CSS 2.1 escape sequences and encodings

I know there's plenty of good work being done over at places like http://ha.ckers.com, and http://www.thespanner.co.uk/. I have been researching CSS 2.1 and testing some very thorough and complex HTML and CSS filters myself, and trying to find the stuff that gets through. These are the type of filters that want to consume a stream of HTML or CSS, parse it, and return a safe version without executable script. This approach usually involves some complex lexical parsing with whitelisting and blacklisting combined.

I found the following exploits really useful in bypassing filters:
body { margin: expression\(alert\(\'xss')\) }
body { margin: \65\78\70\72\65\73\73\69\6F\6E\28\61\6C\65\72\74\28'\78\73\73\49'\29\29 }

Most of the CSS parsing was being done well and according to the lexical model at http://www.w3.org/TR/CSS21/grammar.html.

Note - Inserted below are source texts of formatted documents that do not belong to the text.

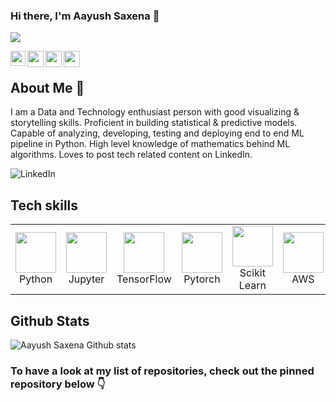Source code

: ### Hi there, I'm Aayush Saxena 👋
 
![](https://komarev.com/ghpvc/?username=aayushsaxena08&color=green) 
 
<a href="https://www.linkedin.com/in/aayushsaxena08/">
  <img align="left" width="24px" src="https://cdn.jsdelivr.net/npm/simple-icons@v3/icons/linkedin.svg"  />
</a>
<a href="https://twitter.com/storywithaayush">
  <img align="left" width="26px" src="https://cdn.jsdelivr.net/npm/simple-icons@v3/icons/twitter.svg" />
</a>
<a href="mailto:m.aayushsaxena@gmail.com">
  <img align="left" width="26px" src="https://cdn.jsdelivr.net/npm/simple-icons@v3/icons/gmail.svg" />
</a>
<a href="https://wa.me/message/UYJA6N2DSQ7RC1">
  <img align="left" width="26px" src="https://cdn.jsdelivr.net/npm/simple-icons@3.0.1/icons/whatsapp.svg" />
</a>
<br>


## About Me 🚀

I am a Data and Technology enthusiast person with good visualizing & storytelling skills. Proficient in building statistical & predictive models. Capable of analyzing, developing, testing and deploying end to end ML pipeline in Python. High level knowledge of mathematics behind ML algorithms. Loves to post tech related content on LinkedIn.

![LinkedIn](https://img.shields.io/badge/LinkedIn-0077B5?style=for-the-badge&logo=linkedin&logoColor=white) <a href="https://www.linkedin.com/in/storytellingengineer/"></a>

## Tech skills

<div align="center">
    <table align="center">
        <tr>
            <td align="center" width="140" height="112.43">
                <img src="./asset/icons/python.jpeg" width="65px"/>
                <br /> Python
            </td>
            <td align="center" width="140" height="112.43">
                <img src="./asset/icons/jupyter.png" width="65px"/>
                <br /> Jupyter
            </td>
            <td align="center" width="140" height="112.43">
                <img src="./asset/icons/tensorflow.png" width="65px"/>
                <br /> TensorFlow
            </td>
            <td align="center" width="140" height="112.43">
                <img src="./asset/icons/pytorch.png" width="65px"/>
                <br /> Pytorch
            </td>
            <td align="center" width="140" height="112.43">
                <img src="./asset/icons/scikitlearn.png" width="65px"/>
                <br /> Scikit Learn
            </td>
            <td align="center" width="140" height="112.43">
                <img src="./asset/icons/aws.png" width="65px"/>
                <br /> AWS
            </td>
            <td align="center" width="140" height="112.43">
                <img src="./asset/icons/docker.png" width="65px"/>
                <br /> Docker
            </td>
        </tr>
    </table>
</div>


## Github Stats

![Aayush Saxena Github stats](https://github-readme-stats.vercel.app/api?username=storytellingengineer&show_icons=true&theme=radical)

### To have a look at my list of repositories, check out the pinned repository **below** 👇
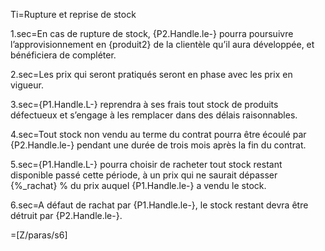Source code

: Ti=Rupture et reprise de stock

1.sec=En cas de rupture de stock, {P2.Handle.le-} pourra poursuivre l’approvisionnement en {produit2} de la clientèle qu’il aura développée, et bénéficiera de compléter.

2.sec=Les prix qui seront pratiqués seront en phase avec les prix en vigueur. 

3.sec={P1.Handle.L-} reprendra à ses frais tout stock de produits défectueux et s’engage à les remplacer dans des délais raisonnables. 

4.sec=Tout stock non vendu au terme du contrat pourra être écoulé par {P2.Handle.le-} pendant une durée de trois mois après la fin du contrat.

5.sec={P1.Handle.L-} pourra choisir de racheter tout stock restant disponible passé cette période, à un prix qui ne saurait dépasser  {%_rachat} % du prix auquel {P1.Handle.le-} a vendu le stock.

6.sec=A défaut de rachat par {P1.Handle.le-}, le stock restant devra être détruit par {P2.Handle.le-}. 

=[Z/paras/s6]
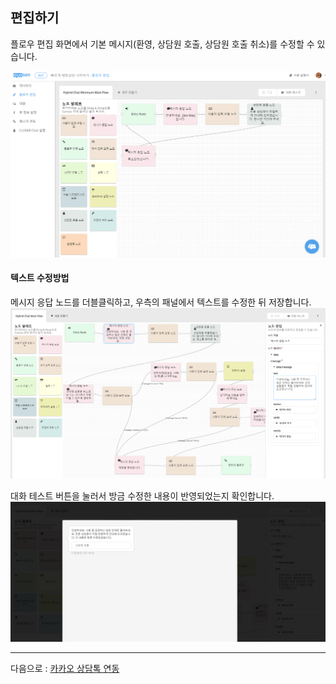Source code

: ## 편집하기

플로우 편집 화면에서 기본 메시지\(환영, 상담원 호출, 상담원 호출 취소\)를 수정할 수 있습니다.

![](/assets/builder_cs_lite_template_edit.png)

#### 텍스트 수정방법

메시지 응답 노드를 더블클릭하고, 우측의 패널에서 텍스트를 수정한 뒤 저장합니다.![](/assets/builder_tutorial_update_node.png)

대화 테스트 버튼을 눌러서 방금 수정한 내용이 반영되었는지 확인합니다.![](/assets/builder_tutorial_testing.png)

---

다음으로 : [카카오 상담톡 연동](/tutorial/ce74-ce74-c624-c0c1-b2f4-d1a1-c5f0-b3d9.md)



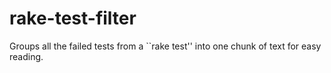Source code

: # rake-test-filter

Groups all the failed tests from a ``rake test'' into one chunk of text for easy reading.
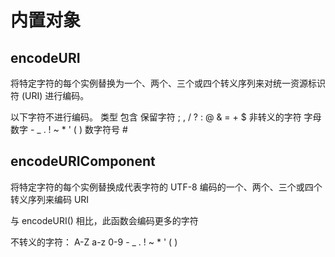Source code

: # 内置对象

## encodeURI

将特定字符的每个实例替换为一个、两个、三个或四个转义序列来对统一资源标识符 (URI) 进行编码。

以下字符不进行编码。
类型 包含
保留字符 ; , / ? : @ & = + $
非转义的字符 字母 数字 - \_ . ! ~ \* ' ( )
数字符号 #

## encodeURIComponent

将特定字符的每个实例替换成代表字符的 UTF-8 编码的一个、两个、三个或四个转义序列来编码 URI

与 encodeURI() 相比，此函数会编码更多的字符

不转义的字符：
A-Z a-z 0-9 - \_ . ! ~ \* ' ( )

For testing this of course I had to reference the escaping characters allowed in the CSS 2.1 spec at http://www.w3.org/TR/REC-CSS2/syndata.html#escaped-characters.

Some of the more interesting details I found were in the CSS 2.1 Syntax and basic data types portion of the spec, especially http://www.w3.org/TR/CSS21/syndata.html#rule-sets

For example I hadn't seen much like this being used before:
Here is a more complex example. The first two pairs of curly braces are inside a string, and do not mark the end of the selector. This is a valid CSS 2.1 rule.

p[example="public class foo\
private int x;\
foo(int x) {\
this.x = x;\
}"] { color: red }

This is sort of similar to the 'content' attribute and property which should treat their properties as literal text, but in some cases I'm seeing values get interpreted by most browsers. More on that later if it proves useful. http://msdn2.microsoft.com/en-us/library/cc196962(VS.85).aspx

So what worked?

Well the HTML filter held up pretty well, I threw everything on the http://ha.ckers.org/xssAttacks.xml list at it, plus a ton of other razor-sharp modifications.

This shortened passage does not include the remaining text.